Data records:
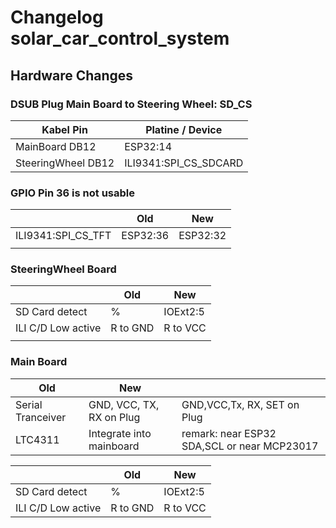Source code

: # Changelog solar_car_control_system

## Hardware Changes

### DSUB Plug Main Board to Steering Wheel: SD_CS

| Kabel Pin          | Platine / Device      |
| ------------------ | --------------------- |
| MainBoard DB12     | ESP32:14              |
| SteeringWheel DB12 | ILI9341:SPI_CS_SDCARD |


### GPIO Pin 36 is not usable

|                    | Old      | New      |
| ------------------ | -------- | -------- |
| ILI9341:SPI_CS_TFT | ESP32:36 | ESP32:32 |
|                    |          |          |

### SteeringWheel Board

|                    | Old      | New      |
| ------------------ | -------- | -------- |
| SD Card detect     | %        | IOExt2:5 |
| ILI C/D Low active | R to GND | R to VCC |
|                    |          |          |

### Main Board

| Old     | New                      |                                             |
| ------- | ------------------------ | ------------------------------------------- |
| Serial Tranceiver | GND, VCC, TX, RX on Plug | GND,VCC,Tx, RX, SET on Plug                 |
| LTC4311 | Integrate into mainboard | remark: near ESP32 SDA,SCL or near MCP23017 |

|                    | Old      | New      |
| ------------------ | -------- | -------- |
| SD Card detect | % | IOExt2:5 |
| ILI C/D Low active	| R to GND	| R to VCC |  
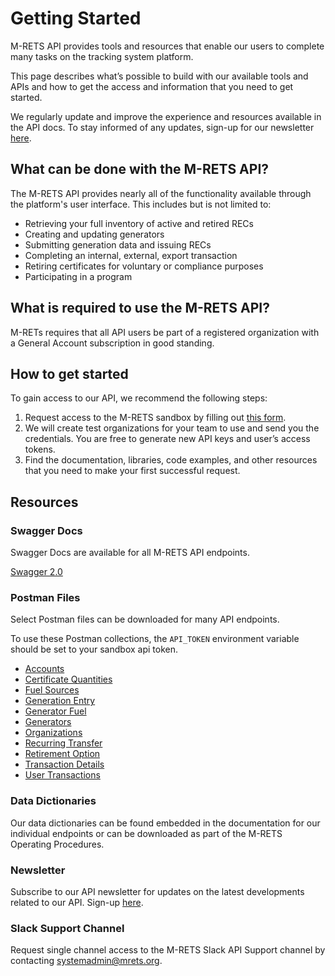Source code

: # Getting Started

M-RETS API provides tools and resources that enable our users to complete many tasks on the tracking system platform.

This page describes what’s possible to build with our available tools and APIs and how to get the access and information that you need to get started.

We regularly update and improve the experience and resources available in the API docs. To stay informed of any updates, sign-up for our newsletter [here](https://www.mrets.org/api/).

## What can be done with the M-RETS API?

The M-RETS API provides nearly all of the functionality available through the platform's user interface. This includes but is not limited to:

* Retrieving your full inventory of active and retired RECs
* Creating and updating generators
* Submitting generation data and issuing RECs
* Completing an internal, external, export transaction
* Retiring certificates for voluntary or compliance purposes
* Participating in a program

## What is required to use the M-RETS API?

M-RETs requires that all API users be part of a registered organization with a General Account subscription in good standing.

## How to get started

To gain access to our API, we recommend the following steps:

1. Request access to the M-RETS sandbox by filling out [this form](https://docs.google.com/forms/d/e/1FAIpQLSebmAyf6cNc1GAcYASXcbU3vwHwHGG-jUNReQQdc0ii-k_Pwg/viewform).
2. We will create test organizations for your team to use and send you the credentials. You are free to generate new API keys and user’s access tokens.
3. Find the documentation, libraries, code examples, and other resources that you need to make your first successful request.

## Resources

### Swagger Docs

Swagger Docs are available for all M-RETS API endpoints.

[Swagger 2.0](https://m-rets-sandbox.herokuapp.com/apipie.json?type=swagger)

### Postman Files

Select Postman files can be downloaded for many API endpoints.

To use these Postman collections, the `API_TOKEN` environment variable should be set to your sandbox api token.

* [Accounts](https://m-rets-sandbox.herokuapp.com/postman-collections/Accounts.postman_collection.json)
* [Certificate Quantities](https://m-rets-sandbox.herokuapp.com/postman-collections/Certificate-Quantities.postman_collection.json)
* [Fuel Sources](https://m-rets-sandbox.herokuapp.com/postman-collections/Fuel-Sources.postman_collection.json)
* [Generation Entry](https://m-rets-sandbox.herokuapp.com/postman-collections/Generation-Entry.postman_collection.json)
* [Generator Fuel](https://m-rets-sandbox.herokuapp.com/postman-collections/Generator-Fuel.postman_collection.json)
* [Generators](https://m-rets-sandbox.herokuapp.com/postman-collections/Generators.postman_collection.json)
* [Organizations](https://m-rets-sandbox.herokuapp.com/postman-collections/Organizations.postman_collection.json)
* [Recurring Transfer](https://m-rets-sandbox.herokuapp.com/postman-collections/Recurring-Transfer.postman_collection.json)
* [Retirement Option](https://m-rets-sandbox.herokuapp.com/postman-collections/Retirement-Option.postman_collection.json)
* [Transaction Details](https://m-rets-sandbox.herokuapp.com/postman-collections/Transaction-Details.postman_collection.json)
* [User Transactions](https://m-rets-sandbox.herokuapp.com/postman-collections/User-Transactions.postman_collection.json)

### Data Dictionaries

Our data dictionaries can be found embedded in the documentation for our individual endpoints or can be downloaded as part of the M-RETS Operating Procedures.

### Newsletter

Subscribe to our API newsletter for updates on the latest developments related to our API. Sign-up [here](https://www.mrets.org/api/).

### Slack Support Channel

Request single channel access to the M-RETS Slack API Support channel by contacting [systemadmin@mrets.org](mailto:systemadmin@mrets.org).
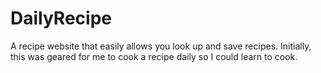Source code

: # DailyRecipe
A recipe website that easily allows you look up and save recipes. Initially, this was geared for me to cook a recipe daily so I could learn to cook.
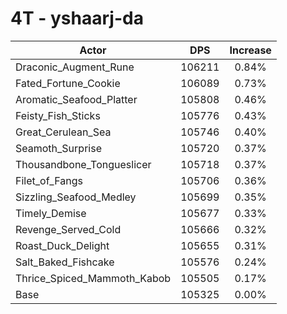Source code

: # 4T - yshaarj-da
| Actor | DPS | Increase |
|---|:---:|:---:|
|Draconic_Augment_Rune|106211|0.84%|
|Fated_Fortune_Cookie|106089|0.73%|
|Aromatic_Seafood_Platter|105808|0.46%|
|Feisty_Fish_Sticks|105776|0.43%|
|Great_Cerulean_Sea|105746|0.40%|
|Seamoth_Surprise|105720|0.37%|
|Thousandbone_Tongueslicer|105718|0.37%|
|Filet_of_Fangs|105706|0.36%|
|Sizzling_Seafood_Medley|105699|0.35%|
|Timely_Demise|105677|0.33%|
|Revenge_Served_Cold|105666|0.32%|
|Roast_Duck_Delight|105655|0.31%|
|Salt_Baked_Fishcake|105576|0.24%|
|Thrice_Spiced_Mammoth_Kabob|105505|0.17%|
|Base|105325|0.00%|
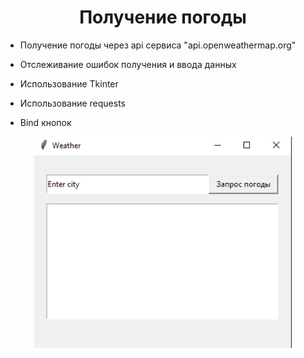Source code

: <h1 align="center">Получение погоды</h1>


- Получение погоды через api сервиса "api.openweathermap.org"

- Отслеживание ошибок получения и ввода данных

- Использование Tkinter
- Использование requests

- Bind кнопок

</p>


<p align="center"> 

<img src="https://github.com/daner07/practice_python/blob/master/weather/weather.gif?raw=true" />



</p>


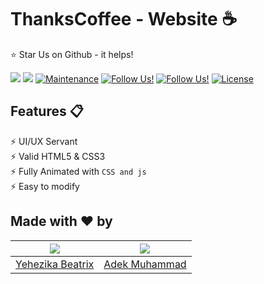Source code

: # ThanksCoffee - Website ☕️

:star: Star Us on Github - it helps!

<a href="https://github.com/yehezikabeatrix/ThanksCoffee"><img src="https://badges.frapsoft.com/os/v1/open-source.svg?v=103"></a>
<a href="https://github.com/yehezikabeatrix/ThanksCoffee"><img src="https://img.shields.io/badge/Built%20by-developers%20%3C%2F%3E-0059b3"></a>
[![Maintenance](https://img.shields.io/badge/maintained-yes-green.svg)](https://github.com/yehezikabeatrix/ThanksCoffee/commits/master)
[![Follow Us!](https://img.shields.io/badge/follow-yehezikabeatrix-blueviolet)](https://www.instagram.com/yehezikabeatrix/)
[![Follow Us!](https://img.shields.io/badge/follow-adekmzrk-blueviolet)](https://www.instagram.com/adekmzrk/)
[![License](http://img.shields.io/:license-mit-blue.svg?style=flat-square)](http://badges.mit-license.org)

## Features 📋
⚡️ UI/UX Servant\
⚡️ Valid HTML5 & CSS3\
⚡️ Fully Animated with `CSS and js`\
⚡️ Easy to modify

## Made with ❤️ by 

| <img src = "https://scontent-cgk1-1.cdninstagram.com/v/t51.2885-19/s150x150/172431523_1133364130421762_1539704863248832339_n.jpg?_nc_ht=scontent-cgk1-1.cdninstagram.com&_nc_cat=102&_nc_ohc=ZXWlPuTJ2nQAX_78TIp&tn=UZxAmYoYIbHsIX1E&edm=ALbqBD0BAAAA&ccb=7-4&oh=00_AT_DpJEZ6l10WxxvrwA3dBo7duxrZjwKrNSz427RhPsAwA&oe=61F55DB1&_nc_sid=9a90d6"> | <img src = "https://scontent-cgk1-1.cdninstagram.com/v/t51.2885-19/s150x150/240943798_1223467828126250_8244275235562052173_n.jpg?_nc_ht=scontent-cgk1-1.cdninstagram.com&_nc_cat=102&_nc_ohc=If4yj8KG1fgAX8TPbtr&edm=ALCvFkgBAAAA&ccb=7-4&oh=00_AT8Q2TpUzY-L3xZAgbxqoK11tIfhnnMO_Vrv6piMOgfAyw&oe=61F54E86&_nc_sid=643ae9"> | 
| :---------: | :---------: | 
|     [Yehezika Beatrix](https://github.com/yehezikabeatrix) |    [Adek Muhammad](https://github.com/adekmzrk)      |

[YOUR GOAL] The answer must be every line of the data that contains the word "users".

[EXERCISE RESULT]
M-RETS API provides tools and resources that enable our users to complete many tasks on the tracking system platform.
M-RETs requires that all API users be part of a registered organization with a General Account subscription in good standing.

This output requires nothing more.